(ENTRIES SUPPLIED)

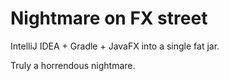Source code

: # Nightmare on FX street

IntelliJ IDEA + Gradle + JavaFX into a single fat jar.

Truly a horrendous nightmare.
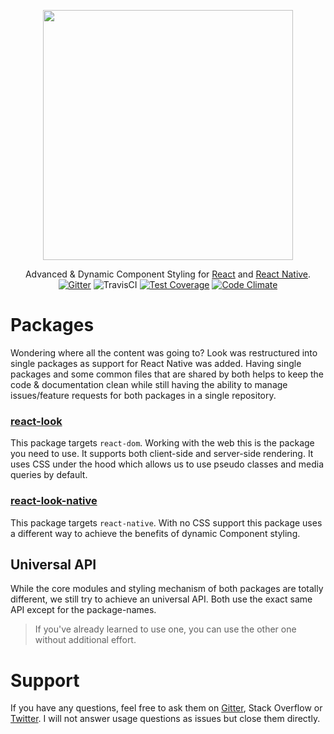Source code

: <p align="center"><img src="https://raw.githubusercontent.com/rofrischmann/react-look/develop/res/logo.png" width=400></p>
<p align="center">
Advanced & Dynamic Component Styling for <a href="https://facebook.github.io/react/">React</a> and <a href="https://facebook.github.io/react-native/">React Native</a>.
<br>
<a href="https://gitter.im/rofrischmann/react-look"><img alt="Gitter" src="https://img.shields.io/gitter/room/rofrischmann/react-look.svg"></a>
<img alt="TravisCI" src="https://travis-ci.org/rofrischmann/react-look.svg?branch=develop"> 
<a href="https://codeclimate.com/github/rofrischmann/react-look/coverage"><img alt="Test Coverage" src="https://codeclimate.com/github/rofrischmann/react-look/badges/coverage.svg"></a> 
<a href="https://codeclimate.com/github/rofrischmann/react-look"><img alt="Code Climate" src="https://codeclimate.com/github/rofrischmann/react-look/badges/gpa.svg"></a>
</p>

# Packages
Wondering where all the content was going to? Look was restructured into single packages as support for React Native was added. Having single packages and some common files that are shared by both helps to keep the code & documentation clean while still having the ability to manage issues/feature requests for both packages in a single repository.

### [react-look](packages/react-look)
This package targets `react-dom`. Working with the web this is the package you need to use. It supports both client-side and server-side rendering. It uses CSS under the hood which allows us to use pseudo classes and media queries by default.

### [react-look-native](packages/react-look-native)
This package targets `react-native`. With no CSS support this package uses a different way to achieve the benefits of dynamic Component styling.

## Universal API
While the core modules and styling mechanism of both packages are totally different, we still try to achieve an universal API. Both use the exact same API except for the package-names.
>If you've already learned to use one, you can use the other one without additional effort.


# Support
If you have any questions, feel free to ask them on <a href="https://gitter.im/rofrischmann/react-look">Gitter</a>, Stack Overflow or <a href="https://twitter.com/rofrischmann">Twitter</a>.
I will not answer usage questions as issues but close them directly.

(End ENTRIES SUPPLIED)

#### INSTRUCTIONS FOR THE TASK:
The answer must be the line containing "### [react-look](packages/react-look)" and every line after it to the end of the records, repeated exactly.

#### ANSWER BOX:
### [react-look](packages/react-look)
This package targets `react-dom`. Working with the web this is the package you need to use. It supports both client-side and server-side rendering. It uses CSS under the hood which allows us to use pseudo classes and media queries by default.

### [react-look-native](packages/react-look-native)
This package targets `react-native`. With no CSS support this package uses a different way to achieve the benefits of dynamic Component styling.

## Universal API
While the core modules and styling mechanism of both packages are totally different, we still try to achieve an universal API. Both use the exact same API except for the package-names.
>If you've already learned to use one, you can use the other one without additional effort.


# Support
If you have any questions, feel free to ask them on <a href="https://gitter.im/rofrischmann/react-look">Gitter</a>, Stack Overflow or <a href="https://twitter.com/rofrischmann">Twitter</a>.
I will not answer usage questions as issues but close them directly.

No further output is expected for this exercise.